Хоружий Сергей Сергеевич
Шрифт:
Глазова — Корриган Е.Ю.: Хорошо. Я постараюсь встать, но я знаю за собой, что я всегда двигаюсь. Я хочу несколько слов сказать о себе. Во — первых, спасибо всем, кто сегодня пришел. Я несколько волнуюсь, потому что вся моя преподавательская и научная жизнь происходила в Америке и происходила она на английском языке, так что всегда ловишь себя, особенно в самом начале, когда начинаешь говорить, на ощущении, которое Заболоцкий называл так: «открывается заржавленная дверь». Так что простите меня, если что-то будет резать ухо.

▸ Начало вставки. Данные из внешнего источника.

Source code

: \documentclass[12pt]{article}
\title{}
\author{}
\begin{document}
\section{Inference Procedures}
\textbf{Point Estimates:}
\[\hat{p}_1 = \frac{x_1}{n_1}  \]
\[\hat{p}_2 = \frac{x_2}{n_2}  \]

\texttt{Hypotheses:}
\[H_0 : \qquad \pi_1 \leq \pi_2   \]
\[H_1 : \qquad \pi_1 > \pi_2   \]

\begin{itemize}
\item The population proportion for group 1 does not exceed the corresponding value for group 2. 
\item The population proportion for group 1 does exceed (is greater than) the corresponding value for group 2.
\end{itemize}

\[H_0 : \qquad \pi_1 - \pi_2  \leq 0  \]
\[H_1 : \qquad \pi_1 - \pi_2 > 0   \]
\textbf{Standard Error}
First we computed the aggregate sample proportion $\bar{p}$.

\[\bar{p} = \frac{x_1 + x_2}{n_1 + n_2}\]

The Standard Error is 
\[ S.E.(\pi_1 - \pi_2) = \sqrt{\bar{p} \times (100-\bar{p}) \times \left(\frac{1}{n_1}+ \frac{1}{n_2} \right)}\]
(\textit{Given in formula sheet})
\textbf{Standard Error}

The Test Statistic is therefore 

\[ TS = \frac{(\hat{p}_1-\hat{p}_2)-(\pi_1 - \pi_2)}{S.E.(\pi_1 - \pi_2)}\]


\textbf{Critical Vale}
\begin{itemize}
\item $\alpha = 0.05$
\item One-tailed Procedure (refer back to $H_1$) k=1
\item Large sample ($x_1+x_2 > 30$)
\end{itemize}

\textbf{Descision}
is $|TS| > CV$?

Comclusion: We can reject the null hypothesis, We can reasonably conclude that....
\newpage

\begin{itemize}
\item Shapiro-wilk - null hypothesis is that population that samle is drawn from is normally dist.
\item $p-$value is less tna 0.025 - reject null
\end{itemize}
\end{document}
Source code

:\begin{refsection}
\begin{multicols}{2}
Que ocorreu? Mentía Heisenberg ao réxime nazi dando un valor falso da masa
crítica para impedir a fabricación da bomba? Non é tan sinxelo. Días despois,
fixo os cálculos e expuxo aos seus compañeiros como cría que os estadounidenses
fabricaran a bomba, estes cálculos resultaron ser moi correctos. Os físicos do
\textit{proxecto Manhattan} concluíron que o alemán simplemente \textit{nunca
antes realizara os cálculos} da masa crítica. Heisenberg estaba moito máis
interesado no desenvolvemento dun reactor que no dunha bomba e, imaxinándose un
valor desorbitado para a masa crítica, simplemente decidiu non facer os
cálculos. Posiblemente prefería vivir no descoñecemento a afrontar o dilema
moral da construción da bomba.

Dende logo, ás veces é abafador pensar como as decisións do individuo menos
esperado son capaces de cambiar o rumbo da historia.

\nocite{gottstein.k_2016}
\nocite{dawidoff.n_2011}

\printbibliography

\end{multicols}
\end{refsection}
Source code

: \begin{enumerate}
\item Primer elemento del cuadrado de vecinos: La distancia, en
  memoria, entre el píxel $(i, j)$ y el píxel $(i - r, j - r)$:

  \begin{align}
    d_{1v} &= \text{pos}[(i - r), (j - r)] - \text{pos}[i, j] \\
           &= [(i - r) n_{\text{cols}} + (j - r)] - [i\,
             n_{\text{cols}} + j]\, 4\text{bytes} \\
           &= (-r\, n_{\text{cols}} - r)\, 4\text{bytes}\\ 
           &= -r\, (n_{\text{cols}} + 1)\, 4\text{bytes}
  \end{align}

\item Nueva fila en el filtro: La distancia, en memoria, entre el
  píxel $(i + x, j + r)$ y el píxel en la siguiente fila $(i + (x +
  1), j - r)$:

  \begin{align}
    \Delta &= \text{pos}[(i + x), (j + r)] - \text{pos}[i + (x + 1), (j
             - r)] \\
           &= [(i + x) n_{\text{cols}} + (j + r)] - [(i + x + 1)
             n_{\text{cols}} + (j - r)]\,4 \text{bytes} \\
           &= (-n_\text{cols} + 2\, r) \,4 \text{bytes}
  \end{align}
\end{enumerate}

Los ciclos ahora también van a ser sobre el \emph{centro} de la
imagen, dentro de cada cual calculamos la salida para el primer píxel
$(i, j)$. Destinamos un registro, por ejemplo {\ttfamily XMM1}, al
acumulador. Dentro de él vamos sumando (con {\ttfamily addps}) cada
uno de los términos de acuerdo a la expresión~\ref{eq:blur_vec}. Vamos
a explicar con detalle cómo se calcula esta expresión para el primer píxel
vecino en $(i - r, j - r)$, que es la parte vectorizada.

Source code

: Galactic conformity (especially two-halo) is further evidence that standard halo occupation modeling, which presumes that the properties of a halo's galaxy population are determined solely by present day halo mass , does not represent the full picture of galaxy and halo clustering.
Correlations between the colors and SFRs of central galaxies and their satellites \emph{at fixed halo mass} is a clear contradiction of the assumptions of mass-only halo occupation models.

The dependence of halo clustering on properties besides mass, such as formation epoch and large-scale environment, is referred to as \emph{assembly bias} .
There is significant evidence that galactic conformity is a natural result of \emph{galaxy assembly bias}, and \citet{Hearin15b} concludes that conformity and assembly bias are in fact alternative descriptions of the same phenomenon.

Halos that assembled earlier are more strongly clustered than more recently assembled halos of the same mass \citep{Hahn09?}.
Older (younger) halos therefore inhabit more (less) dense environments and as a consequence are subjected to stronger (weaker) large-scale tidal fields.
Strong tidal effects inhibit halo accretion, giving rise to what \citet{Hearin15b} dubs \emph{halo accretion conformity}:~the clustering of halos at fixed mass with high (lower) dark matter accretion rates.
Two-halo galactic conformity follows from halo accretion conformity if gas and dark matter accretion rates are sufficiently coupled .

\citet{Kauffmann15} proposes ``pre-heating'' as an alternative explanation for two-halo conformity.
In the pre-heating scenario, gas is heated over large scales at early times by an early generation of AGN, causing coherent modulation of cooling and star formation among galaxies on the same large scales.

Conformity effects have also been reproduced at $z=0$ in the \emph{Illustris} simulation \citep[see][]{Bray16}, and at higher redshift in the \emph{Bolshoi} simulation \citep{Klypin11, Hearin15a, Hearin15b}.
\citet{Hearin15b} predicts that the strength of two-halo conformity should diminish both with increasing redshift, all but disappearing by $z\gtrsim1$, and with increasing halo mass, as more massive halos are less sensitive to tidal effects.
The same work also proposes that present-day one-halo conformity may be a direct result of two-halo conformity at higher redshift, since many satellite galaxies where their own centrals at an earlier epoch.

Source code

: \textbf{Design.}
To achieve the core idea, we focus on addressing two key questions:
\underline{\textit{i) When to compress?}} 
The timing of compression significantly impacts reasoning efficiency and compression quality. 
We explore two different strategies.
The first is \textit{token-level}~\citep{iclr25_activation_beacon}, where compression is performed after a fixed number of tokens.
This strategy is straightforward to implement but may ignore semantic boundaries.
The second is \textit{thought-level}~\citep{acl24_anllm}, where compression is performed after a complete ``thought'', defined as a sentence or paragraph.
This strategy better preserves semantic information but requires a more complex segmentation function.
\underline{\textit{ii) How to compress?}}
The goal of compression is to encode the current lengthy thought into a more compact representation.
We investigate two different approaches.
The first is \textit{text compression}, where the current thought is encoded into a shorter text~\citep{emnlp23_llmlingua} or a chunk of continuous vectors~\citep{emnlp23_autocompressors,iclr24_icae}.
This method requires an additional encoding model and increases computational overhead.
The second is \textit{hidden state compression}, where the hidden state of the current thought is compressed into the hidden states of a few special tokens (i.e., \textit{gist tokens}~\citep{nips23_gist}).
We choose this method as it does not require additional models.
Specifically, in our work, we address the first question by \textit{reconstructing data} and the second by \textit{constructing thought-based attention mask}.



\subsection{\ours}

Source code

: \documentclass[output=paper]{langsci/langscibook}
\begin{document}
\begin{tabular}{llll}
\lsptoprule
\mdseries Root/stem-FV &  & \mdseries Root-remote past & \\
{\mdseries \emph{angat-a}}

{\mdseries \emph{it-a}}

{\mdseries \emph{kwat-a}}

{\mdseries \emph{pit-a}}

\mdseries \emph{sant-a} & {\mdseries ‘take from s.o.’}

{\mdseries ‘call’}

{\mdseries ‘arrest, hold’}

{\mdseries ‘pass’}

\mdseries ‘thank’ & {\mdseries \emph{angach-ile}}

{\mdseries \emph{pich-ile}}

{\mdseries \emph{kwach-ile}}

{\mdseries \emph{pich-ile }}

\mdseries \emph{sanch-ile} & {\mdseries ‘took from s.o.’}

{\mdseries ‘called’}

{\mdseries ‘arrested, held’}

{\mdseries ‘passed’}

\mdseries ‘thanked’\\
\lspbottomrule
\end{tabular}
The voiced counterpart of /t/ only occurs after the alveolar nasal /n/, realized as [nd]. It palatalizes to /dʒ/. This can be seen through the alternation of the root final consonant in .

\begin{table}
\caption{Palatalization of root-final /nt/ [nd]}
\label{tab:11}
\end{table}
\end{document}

Я уехала из России, когда мне было 19 лет, это был 1972 год. Я принесла с собой книжки о семье — папа мой был членом Академии Наук, потом был изгнан. И во всем, что я в своей жизни делаю, в каком — то смысле, я продолжаю с ним разговор. Папа уже не жив, но мой разговор с ним продолжается — с ним и с той семьей, которая меня воспитала. Если я себя могу описать как человека, я бы сказала, что есть две основные точки моего существования. Это та семья, которая меня воспитала, и та семья, которую я сейчас воспитываю. А между этим, конечно, мои интеллектуальные интересы.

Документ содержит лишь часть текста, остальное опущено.